We hebben gewoon de verkeerde regering?

VANWESENBEECK. “Een gevaarlijke uitspraak, maar de regering luistert alleszins niet genoeg naar de verzuchtingen van de ondernemers en ik denk inderdaad dat het niet slecht is dat ze een andere kleur zou krijgen (lacht).”

Stel dat u nu pas zou starten. Durft u het aan?

VANWESENBEECK. “Ik zou het zeker opnieuw doen. Het kan nog, als je de zaken goed aanpakt. Maar zelfs in een tv-programma als Topstarter blijkt dat heel weinig starters nog voldoende geïnformeerd zijn over wat ondernemen allemaal inhoudt. En ze moeten heel goed beseffen hoeveel het allemaal kost, want je moet heel veel afdragen aan de overheid.

“Mijn rol als vrouwelijke ondernemer van het jaar is nu uitgespeeld. Daarom wil ik een project opstarten, Go for Business, waarbij ik naar scholen en groepen van startende ondernemers ga om mijn verhaal te blijven brengen. Belangrijk daarin is dat je niet alleen de successen vertelt, maar ook de tegenslagen. Ondernemen is niet allemaal rozengeur en maneschijn. En het is de bedoeling dat andere ondernemers hun wagonnetje aan die trein hangen.”
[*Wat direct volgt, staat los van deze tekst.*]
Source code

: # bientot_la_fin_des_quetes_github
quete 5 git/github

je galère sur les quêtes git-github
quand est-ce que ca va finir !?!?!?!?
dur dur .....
U wil niet alleen een rolmodel voor vrouwen zijn?

VANWESENBEECK. “De basis is gemeenschappelijk. Hard werken en weten waar je prioriteiten liggen, ongeacht of je man of vrouw bent. Het verschil is dat het EQ bij vrouwen misschien toch net iets hoger ligt en dat hun peoplemanagement iets beter is. Het verschil zit ook in de balans werk-privé, omdat wij als vrouw nog altijd ook het huishouden runnen.

“Ik geloof wel dat in de pre-ondernemerschapsfase een vrouw minder zelfvertrouwen heeft om een bedrijf op te starten. Je moet ook steun van je omgeving hebben en daar heb je als vrouw een extra drempel. Velen zeggen ‘je hebt al een gezin en dan nog een zaak opstarten. Zou je dat wel doen?’ De aversie van die omgeving van een vrouw is veel groter dan bij een man.”